In addition, the overcrowded classrooms contribute to the problem; the number of students who enrolled in 2015 was 9 million. Based on this, Article 34 of the Iraqi Constitution, which stipulates “free education as a right for all Iraqis,” has become a meaningless statement as the reality on the ground shows a different situation.
Teacher Nazir al-Asadi told Al-Monitor that students and teachers in Babil province are suffering from the lack of textbooks and other necessary school materials. “Many students have no textbooks and we had to copy them in a primitive way or buy them from the black market, which cost students a fortune,” Asadi said.
Asadi added in desperation that he has lost faith in the “educational process in Iraq that affects students as they are attending classes without books. This is not to mention the overcrowded classrooms that cause students to lose focus and cause diseases given the lack of ventilation; the temperature in some classrooms reaches 50 degree Celsius [122 degrees Fahrenheit].”
For his part, Kazem al-Najjar, who has been teaching for more than two decades, told Al-Monitor, “The school curriculum textbooks are found on the black market at prices that students’ parents — who are already suffering from bad living conditions — can’t afford.”

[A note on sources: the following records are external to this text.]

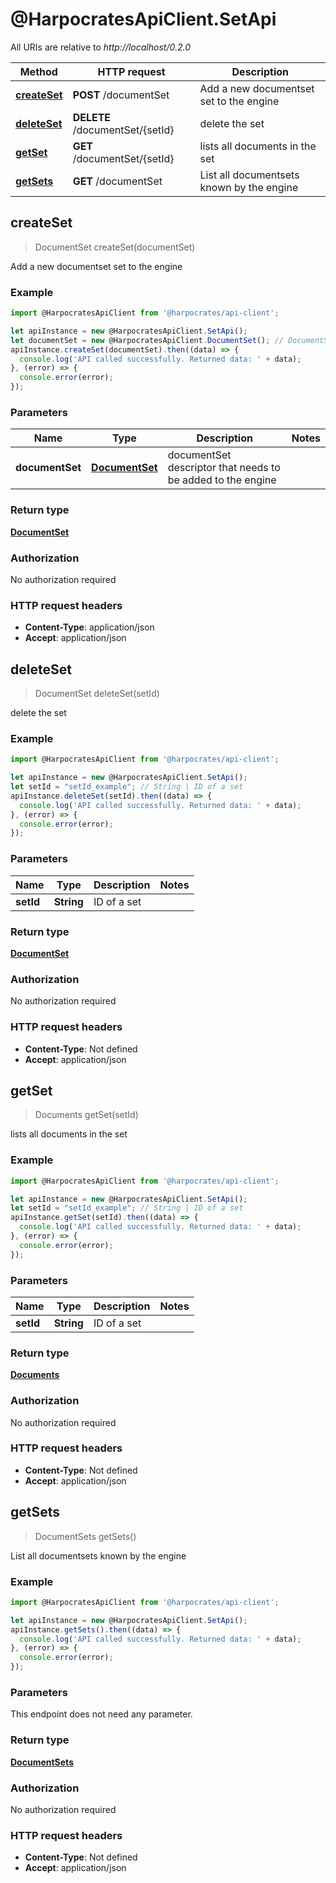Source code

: # @HarpocratesApiClient.SetApi

All URIs are relative to *http://localhost/0.2.0*

Method | HTTP request | Description
------------- | ------------- | -------------
[**createSet**](SetApi.md#createSet) | **POST** /documentSet | Add a new documentset set to the engine
[**deleteSet**](SetApi.md#deleteSet) | **DELETE** /documentSet/{setId} | delete the set
[**getSet**](SetApi.md#getSet) | **GET** /documentSet/{setId} | lists all documents in the set
[**getSets**](SetApi.md#getSets) | **GET** /documentSet | List all documentsets known by the engine



## createSet

> DocumentSet createSet(documentSet)

Add a new documentset set to the engine

### Example

```javascript
import @HarpocratesApiClient from '@harpocrates/api-client';

let apiInstance = new @HarpocratesApiClient.SetApi();
let documentSet = new @HarpocratesApiClient.DocumentSet(); // DocumentSet | documentSet descriptor that needs to be added to the engine
apiInstance.createSet(documentSet).then((data) => {
  console.log('API called successfully. Returned data: ' + data);
}, (error) => {
  console.error(error);
});

```

### Parameters


Name | Type | Description  | Notes
------------- | ------------- | ------------- | -------------
 **documentSet** | [**DocumentSet**](DocumentSet.md)| documentSet descriptor that needs to be added to the engine | 

### Return type

[**DocumentSet**](DocumentSet.md)

### Authorization

No authorization required

### HTTP request headers

- **Content-Type**: application/json
- **Accept**: application/json


## deleteSet

> DocumentSet deleteSet(setId)

delete the set

### Example

```javascript
import @HarpocratesApiClient from '@harpocrates/api-client';

let apiInstance = new @HarpocratesApiClient.SetApi();
let setId = "setId_example"; // String | ID of a set
apiInstance.deleteSet(setId).then((data) => {
  console.log('API called successfully. Returned data: ' + data);
}, (error) => {
  console.error(error);
});

```

### Parameters


Name | Type | Description  | Notes
------------- | ------------- | ------------- | -------------
 **setId** | **String**| ID of a set | 

### Return type

[**DocumentSet**](DocumentSet.md)

### Authorization

No authorization required

### HTTP request headers

- **Content-Type**: Not defined
- **Accept**: application/json


## getSet

> Documents getSet(setId)

lists all documents in the set

### Example

```javascript
import @HarpocratesApiClient from '@harpocrates/api-client';

let apiInstance = new @HarpocratesApiClient.SetApi();
let setId = "setId_example"; // String | ID of a set
apiInstance.getSet(setId).then((data) => {
  console.log('API called successfully. Returned data: ' + data);
}, (error) => {
  console.error(error);
});

```

### Parameters


Name | Type | Description  | Notes
------------- | ------------- | ------------- | -------------
 **setId** | **String**| ID of a set | 

### Return type

[**Documents**](Documents.md)

### Authorization

No authorization required

### HTTP request headers

- **Content-Type**: Not defined
- **Accept**: application/json


## getSets

> DocumentSets getSets()

List all documentsets known by the engine

### Example

```javascript
import @HarpocratesApiClient from '@harpocrates/api-client';

let apiInstance = new @HarpocratesApiClient.SetApi();
apiInstance.getSets().then((data) => {
  console.log('API called successfully. Returned data: ' + data);
}, (error) => {
  console.error(error);
});

```

### Parameters

This endpoint does not need any parameter.

### Return type

[**DocumentSets**](DocumentSets.md)

### Authorization

No authorization required

### HTTP request headers

- **Content-Type**: Not defined
- **Accept**: application/json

He added, “The school curricula need to be updated, and not to mention that teaching tools in Iraq are still rudimentary, which affects the entire learning process.”
It is clear that the people in charge of the education sector have to provide the necessary material resources to enhance the field of education, and to push students to be more engaged in the entire educational process by providing the necessary school supplies, books and writing materials.
Haider Rasoul, 10, from Babil told Al-Monitor, “I look at my school and the American and European schools I see on television, where the number of students does not exceed 15 in one classroom. The schools are surrounded by gardens and flowers. Meanwhile in my school, we are about 40 students in one class that is not large enough for us and some of us have to sit on the floor.”